A controversial proposal to switch the U.K.’s current system of voluntary organ donation to a system of “presumed consent” was rejected by the UK Organ Donation Taskforce, which said the change would not increase organ donations and could damage patient-doctor as well as donor-recipient relations. Presumed consent would designate everyone as an organ donor unless the individual or the family of the deceased opted out; the current system is just the opposite, harvesting organs only from people who opt in to organ donation.
The task force advised against the switch supported by Prime Minister Gordon Brown, the British Medical Association (BMA), and several physician groups. Nevertheless, Brown continues to support a presumed consent system. “While they are not recommending the introduction of a presumed consent system, as I have done, I am not ruling out a further change in the law,” he said [The Guardian].

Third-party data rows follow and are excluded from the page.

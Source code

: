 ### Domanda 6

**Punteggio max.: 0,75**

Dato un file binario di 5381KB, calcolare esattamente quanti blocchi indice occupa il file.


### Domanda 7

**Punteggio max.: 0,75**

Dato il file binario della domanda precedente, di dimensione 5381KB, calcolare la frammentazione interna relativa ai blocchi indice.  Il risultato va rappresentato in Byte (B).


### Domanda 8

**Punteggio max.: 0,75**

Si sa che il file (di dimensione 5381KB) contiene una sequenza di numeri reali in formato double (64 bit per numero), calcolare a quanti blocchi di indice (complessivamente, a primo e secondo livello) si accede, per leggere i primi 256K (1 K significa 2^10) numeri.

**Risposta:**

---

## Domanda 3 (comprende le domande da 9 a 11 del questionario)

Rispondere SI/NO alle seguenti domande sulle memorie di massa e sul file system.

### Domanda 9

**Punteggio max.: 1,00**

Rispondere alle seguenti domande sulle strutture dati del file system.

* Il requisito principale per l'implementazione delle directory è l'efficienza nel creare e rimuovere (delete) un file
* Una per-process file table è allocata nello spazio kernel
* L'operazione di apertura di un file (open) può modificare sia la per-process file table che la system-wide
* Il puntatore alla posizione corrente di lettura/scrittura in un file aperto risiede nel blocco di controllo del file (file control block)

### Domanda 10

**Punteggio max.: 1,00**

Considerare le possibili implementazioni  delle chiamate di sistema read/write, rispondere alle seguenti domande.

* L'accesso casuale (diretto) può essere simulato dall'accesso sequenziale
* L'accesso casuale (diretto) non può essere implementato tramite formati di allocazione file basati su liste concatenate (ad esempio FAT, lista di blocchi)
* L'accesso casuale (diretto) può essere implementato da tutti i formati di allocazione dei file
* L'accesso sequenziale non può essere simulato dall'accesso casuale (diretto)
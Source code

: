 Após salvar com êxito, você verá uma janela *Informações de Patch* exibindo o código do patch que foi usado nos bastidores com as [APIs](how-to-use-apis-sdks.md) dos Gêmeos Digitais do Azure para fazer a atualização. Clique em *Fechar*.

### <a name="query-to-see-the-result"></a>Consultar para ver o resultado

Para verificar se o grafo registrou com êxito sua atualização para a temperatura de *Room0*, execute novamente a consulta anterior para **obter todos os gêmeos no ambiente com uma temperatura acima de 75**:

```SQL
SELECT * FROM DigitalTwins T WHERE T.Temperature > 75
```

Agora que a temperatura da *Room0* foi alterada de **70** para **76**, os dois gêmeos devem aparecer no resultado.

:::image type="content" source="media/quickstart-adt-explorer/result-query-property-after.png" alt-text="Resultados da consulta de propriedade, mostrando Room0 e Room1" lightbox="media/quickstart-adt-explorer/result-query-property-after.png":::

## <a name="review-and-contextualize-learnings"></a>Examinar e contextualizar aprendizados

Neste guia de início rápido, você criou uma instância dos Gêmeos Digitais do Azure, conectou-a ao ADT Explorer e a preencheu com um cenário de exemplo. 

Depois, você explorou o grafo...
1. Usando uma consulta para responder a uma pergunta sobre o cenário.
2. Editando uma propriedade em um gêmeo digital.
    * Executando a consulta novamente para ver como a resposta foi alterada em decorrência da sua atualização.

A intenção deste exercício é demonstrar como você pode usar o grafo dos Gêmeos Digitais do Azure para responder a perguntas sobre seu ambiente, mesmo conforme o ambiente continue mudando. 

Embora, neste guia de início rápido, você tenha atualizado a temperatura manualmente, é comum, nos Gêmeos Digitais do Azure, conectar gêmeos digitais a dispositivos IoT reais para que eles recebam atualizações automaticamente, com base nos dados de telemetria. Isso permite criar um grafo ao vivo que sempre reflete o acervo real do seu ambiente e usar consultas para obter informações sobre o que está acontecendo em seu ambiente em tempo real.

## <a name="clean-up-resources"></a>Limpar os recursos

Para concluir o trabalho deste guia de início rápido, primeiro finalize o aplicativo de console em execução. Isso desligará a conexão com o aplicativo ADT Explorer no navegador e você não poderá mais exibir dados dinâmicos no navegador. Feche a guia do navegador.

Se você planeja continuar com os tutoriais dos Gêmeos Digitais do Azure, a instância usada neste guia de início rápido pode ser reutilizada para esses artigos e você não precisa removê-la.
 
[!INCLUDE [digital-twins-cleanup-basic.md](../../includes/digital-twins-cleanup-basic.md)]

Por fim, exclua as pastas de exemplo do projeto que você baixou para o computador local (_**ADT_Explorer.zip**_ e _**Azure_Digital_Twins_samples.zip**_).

The U.K. has one of Europe’s lowest rates of organ donation. Of an estimated 8,000 people on waiting lists for organ transplants, only about 3,000 receive transplants every year, and 1,000 die while waiting for a transplant. Vivienne Nathanson, the BMA’s Head of Science and Ethics, said presumed consent was not a panacea, but was likely to result in a 10 to 15 per cent increase in donated organs, if sufficient surgeons, intensive care beds and transplant coordinators were put in place. She said it would also encourage families to discuss their views, and make their wishes clear before death: “We know that the majority of the population want to be organ donors, but only 25 per cent are on the register” [Times Online].